Consider each answer carefully. If unsure how to answer, ask your real estate agent or attorney.

What Is Considered a Material Defect in Oregon?

The last question in the Oregon real estate disclosure statement acts as a "catchall" to make sure all issues that might influence a buyer's decision to purchase the property are fully disclosed. Specifically, it asks "Are there any other material defects affecting this property or its value that a prospective buyer should know about?"

You must answer "Yes" or "No". "Unknown" is not an option. If you answer "Yes," you will need to provide a written explanation.

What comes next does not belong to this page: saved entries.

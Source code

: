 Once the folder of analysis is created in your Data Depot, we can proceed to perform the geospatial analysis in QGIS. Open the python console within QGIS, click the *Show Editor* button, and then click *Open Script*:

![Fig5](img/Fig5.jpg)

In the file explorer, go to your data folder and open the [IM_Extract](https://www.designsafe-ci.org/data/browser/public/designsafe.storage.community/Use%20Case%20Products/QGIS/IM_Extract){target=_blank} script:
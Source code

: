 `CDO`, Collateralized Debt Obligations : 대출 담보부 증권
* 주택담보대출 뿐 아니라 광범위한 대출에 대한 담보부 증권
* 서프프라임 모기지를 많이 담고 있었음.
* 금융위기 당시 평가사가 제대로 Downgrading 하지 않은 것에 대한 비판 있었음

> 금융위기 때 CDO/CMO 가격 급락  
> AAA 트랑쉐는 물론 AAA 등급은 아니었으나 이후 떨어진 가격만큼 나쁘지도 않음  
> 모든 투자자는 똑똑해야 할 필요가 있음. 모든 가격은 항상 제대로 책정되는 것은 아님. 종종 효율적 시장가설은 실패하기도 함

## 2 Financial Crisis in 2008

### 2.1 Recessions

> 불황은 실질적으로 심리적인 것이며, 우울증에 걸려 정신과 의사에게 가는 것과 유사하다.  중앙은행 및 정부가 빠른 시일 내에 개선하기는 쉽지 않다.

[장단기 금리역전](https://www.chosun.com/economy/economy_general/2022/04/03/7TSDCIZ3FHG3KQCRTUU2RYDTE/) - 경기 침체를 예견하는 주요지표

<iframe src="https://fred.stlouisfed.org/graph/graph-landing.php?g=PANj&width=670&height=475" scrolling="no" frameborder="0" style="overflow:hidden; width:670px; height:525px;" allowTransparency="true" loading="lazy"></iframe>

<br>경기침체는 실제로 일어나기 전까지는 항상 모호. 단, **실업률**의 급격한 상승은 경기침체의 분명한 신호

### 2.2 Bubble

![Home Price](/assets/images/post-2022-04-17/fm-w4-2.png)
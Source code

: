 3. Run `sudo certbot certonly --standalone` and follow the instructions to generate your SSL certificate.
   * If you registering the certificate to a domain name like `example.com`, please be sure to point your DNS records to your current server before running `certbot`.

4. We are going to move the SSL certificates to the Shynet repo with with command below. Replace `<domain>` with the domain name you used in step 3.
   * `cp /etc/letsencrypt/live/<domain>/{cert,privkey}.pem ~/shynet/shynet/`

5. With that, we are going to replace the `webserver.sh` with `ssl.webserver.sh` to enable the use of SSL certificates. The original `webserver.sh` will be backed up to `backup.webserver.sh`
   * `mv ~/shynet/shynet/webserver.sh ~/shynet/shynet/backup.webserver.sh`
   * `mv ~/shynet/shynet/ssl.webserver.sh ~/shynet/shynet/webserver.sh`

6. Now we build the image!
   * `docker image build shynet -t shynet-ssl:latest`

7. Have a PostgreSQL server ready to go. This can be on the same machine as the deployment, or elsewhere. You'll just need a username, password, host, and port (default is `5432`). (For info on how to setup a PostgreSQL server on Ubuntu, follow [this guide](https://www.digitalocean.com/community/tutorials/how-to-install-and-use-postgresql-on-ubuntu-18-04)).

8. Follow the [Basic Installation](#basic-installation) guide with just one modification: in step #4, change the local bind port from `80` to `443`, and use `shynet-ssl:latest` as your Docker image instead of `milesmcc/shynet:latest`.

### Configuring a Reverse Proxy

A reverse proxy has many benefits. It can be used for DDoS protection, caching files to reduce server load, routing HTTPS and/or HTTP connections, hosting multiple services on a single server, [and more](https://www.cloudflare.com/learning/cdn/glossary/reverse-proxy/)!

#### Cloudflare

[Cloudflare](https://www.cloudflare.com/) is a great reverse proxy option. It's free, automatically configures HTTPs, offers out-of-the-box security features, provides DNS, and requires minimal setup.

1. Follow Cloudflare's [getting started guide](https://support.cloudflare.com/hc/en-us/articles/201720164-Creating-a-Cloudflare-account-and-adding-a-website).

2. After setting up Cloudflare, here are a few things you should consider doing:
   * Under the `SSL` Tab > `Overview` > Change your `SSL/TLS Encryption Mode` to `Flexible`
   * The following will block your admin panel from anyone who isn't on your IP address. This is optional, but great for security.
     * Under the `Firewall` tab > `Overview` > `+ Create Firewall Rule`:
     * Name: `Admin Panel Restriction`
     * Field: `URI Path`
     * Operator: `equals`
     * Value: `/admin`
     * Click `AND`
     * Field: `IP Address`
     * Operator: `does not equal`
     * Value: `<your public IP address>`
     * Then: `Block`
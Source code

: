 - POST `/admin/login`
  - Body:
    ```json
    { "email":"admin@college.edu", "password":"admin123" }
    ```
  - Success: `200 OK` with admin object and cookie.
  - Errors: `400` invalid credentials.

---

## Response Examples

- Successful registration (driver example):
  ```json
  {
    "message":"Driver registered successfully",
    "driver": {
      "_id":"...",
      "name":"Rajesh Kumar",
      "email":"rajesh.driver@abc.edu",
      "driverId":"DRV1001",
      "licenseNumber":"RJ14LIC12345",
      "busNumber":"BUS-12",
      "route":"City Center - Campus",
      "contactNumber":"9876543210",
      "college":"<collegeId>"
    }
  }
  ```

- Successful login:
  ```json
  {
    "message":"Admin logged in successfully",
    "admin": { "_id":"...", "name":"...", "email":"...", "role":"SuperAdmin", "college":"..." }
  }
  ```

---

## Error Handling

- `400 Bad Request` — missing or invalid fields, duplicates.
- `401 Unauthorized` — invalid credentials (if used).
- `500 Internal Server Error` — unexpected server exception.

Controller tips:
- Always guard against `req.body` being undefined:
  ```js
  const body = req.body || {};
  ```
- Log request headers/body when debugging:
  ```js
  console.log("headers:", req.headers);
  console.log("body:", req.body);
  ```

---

A material defect is a condition that could have a significant (negative) impact on the value of the property. For instance, toxic mold growing in the crawl space below your kitchen could significantly impact the value of your property. Likewise, a venomous spider infestation might significantly impact its value.

Oftentimes it is unclear whether or not a condition is material. Don't be afraid to ask your real estate agent or attorney. Or when in doubt, the safest bet is to disclose.

For Obvious Defects, Don't Try Claiming Lack of Knowledge

Although answers to the questions in the disclosure statement need only be based on your "actual knowledge," a buyer might not believe that you didn't know about a particularly obvious defect. If toxic mold is growing under the kitchen sink, smells odd, and is visibly obvious, but you fail to disclose it, a buyer could infer that you knew of the mold, and therefore sue you upon discovering it after the sale.

To avoid such a dispute with a disgruntled buyer, it is worth examining closets, drawers, and other easily accessible areas of the house for obvious defects. This could be especially prudent if you are selling a house that you have not lived in recently (such as a rental). However, you don't have an obligation to actually investigate or seek out hidden, unknown defects.

Federally Required Disclosures: Lead Paint

In addition to state-mandated disclosures, for certain older houses, federal law requires a lead paint disclosure. (42 U.S. Code § 4852d). If your house was built before 1978, you must give the buyer both a pamphlet titled "Protect Your Family From Lead in Your Home" and a lead paint disclosure. Additional information and sample forms can be found on the HUD website.

Fully Disclose All Known Defects, Even If the Buyer Hires an Inspector

To protect their investment, buyers often have the house professionally inspected (after including this as a contingency in their purchase contract). An inspector will do a thorough examination of the house and likely prepare a written report. However, the inspector can't see water damage through fresh paint, determine whether underground plumbing is leaking, or otherwise find hidden defects. If an inspector misses a defect you knew about and failed to disclose and perhaps even took steps to hide, you are at risk of being sued.

To Avoid Being Sued by Homebuyers, Be Truthful

It is critical to be truthful when making disclosures to home buyers. If you fail to disclose a known defect in your Oregon home, the buyer could sue you for fraud. Among other potential remedies, the buyer might seek to rescind the transaction or sue for monetary damages. Defending a lawsuit is stressful, can cost tens of thousands of dollars (or more), and take years to resolve.

Being honest about existing defects can result in additional negotiations with the buyer. In most cases, disclosed defects can be worked around, and you will have established a relationship based on mutual trust and openness. The bottom line is that an honest and complete disclosure is the best way to avoid defending a lawsuit.

If you have questions about the disclosure statement, ask your real estate agent or attorney.